A lot of men do not look at sex the way most women do. Men can very well have an emotional connection with you and not equate it with sex. Sex is a physical act that does not necessarily have an emotional connection to it. Most women on the other hand equate emotion and sex together and by default sex becomes connected to their heartstrings.
For myself I can have an emotional connection to you and not be connected emotionally through sex. In order for me to decide to be monogamous sexually the man would have to prove to me he can supply all of my sexual needs. I am attracted to sexy, attractive people. Just because I say I love you doesn’t necessarily mean that I will commit to having sex with you only for an extended amount of time. Unfortunately because I have a tendency to be honest about this subject it doesn’t go over very well.
A lot of men have a tendency to tell the women that they are seeing that they are just seeing them and they are satisfied. Reality is that they most likely are seeing someone else because she provides something sexually that the other woman doesn’t. This by no means is saying that he doesn’t love her or is not emotionally connected to the woman that has made herself monogamous because he says she is the only one he is seeing.
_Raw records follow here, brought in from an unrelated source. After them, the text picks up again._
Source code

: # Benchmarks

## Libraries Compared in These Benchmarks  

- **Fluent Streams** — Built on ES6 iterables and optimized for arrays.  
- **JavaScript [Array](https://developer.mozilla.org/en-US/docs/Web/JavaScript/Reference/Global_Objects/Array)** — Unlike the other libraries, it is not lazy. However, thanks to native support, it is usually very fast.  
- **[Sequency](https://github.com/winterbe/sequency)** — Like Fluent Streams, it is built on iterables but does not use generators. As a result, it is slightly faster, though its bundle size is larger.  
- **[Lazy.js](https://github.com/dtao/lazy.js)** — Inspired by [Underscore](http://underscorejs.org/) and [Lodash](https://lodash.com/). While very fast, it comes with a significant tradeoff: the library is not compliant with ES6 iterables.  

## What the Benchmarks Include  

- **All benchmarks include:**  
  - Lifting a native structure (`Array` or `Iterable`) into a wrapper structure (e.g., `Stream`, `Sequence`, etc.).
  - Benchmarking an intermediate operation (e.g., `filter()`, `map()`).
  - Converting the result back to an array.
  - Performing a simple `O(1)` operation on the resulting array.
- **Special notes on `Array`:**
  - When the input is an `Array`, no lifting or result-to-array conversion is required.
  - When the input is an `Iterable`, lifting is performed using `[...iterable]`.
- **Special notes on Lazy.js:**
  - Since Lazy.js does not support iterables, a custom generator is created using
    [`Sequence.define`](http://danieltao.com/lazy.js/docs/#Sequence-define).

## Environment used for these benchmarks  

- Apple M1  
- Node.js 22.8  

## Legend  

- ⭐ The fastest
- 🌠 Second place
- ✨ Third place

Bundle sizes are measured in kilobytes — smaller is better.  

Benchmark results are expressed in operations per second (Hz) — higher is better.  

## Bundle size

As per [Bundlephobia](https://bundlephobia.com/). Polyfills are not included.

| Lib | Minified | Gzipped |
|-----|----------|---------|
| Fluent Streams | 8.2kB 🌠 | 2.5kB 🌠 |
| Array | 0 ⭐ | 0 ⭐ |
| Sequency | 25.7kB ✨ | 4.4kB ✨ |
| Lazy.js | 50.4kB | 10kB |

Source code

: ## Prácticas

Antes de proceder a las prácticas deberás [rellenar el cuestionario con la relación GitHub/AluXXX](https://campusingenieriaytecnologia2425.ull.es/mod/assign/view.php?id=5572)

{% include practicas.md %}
It just means she does not satisfy all of his sexual needs/desires. This goes for many woman as well.
With all that in mind. You have to be adult enough to have a conversation about sex, monogamy and expectations. You should never assume anything in a relationship or with matters of the heart. People are human and seek variety and excitement. There should be a honest conversation about sex, monogamy and the expectations of the relationship. If you are unable to comply or cope with what each other’s beliefs and desires are than you should be allowed to decide whether you want to continue with the relationship. It is very important that you listen and hear what the other person has to say.
A conversation should include these questions and each person should answer as honestly as possible. Adults are just that adult and capable of saying what they want and don’t want without being chastised for what they say.
Are you generally monogamous? If yes, why? If not, why not?

Are your views of monogamy your own or have you gone with the flow of “normalcy”? Are they inspired by religion or something else?

How important is being monogamous to you when in relationships?

If you’re not in a committed relationship, do you still expect monogamy with your partners?

Let me know your thoughts!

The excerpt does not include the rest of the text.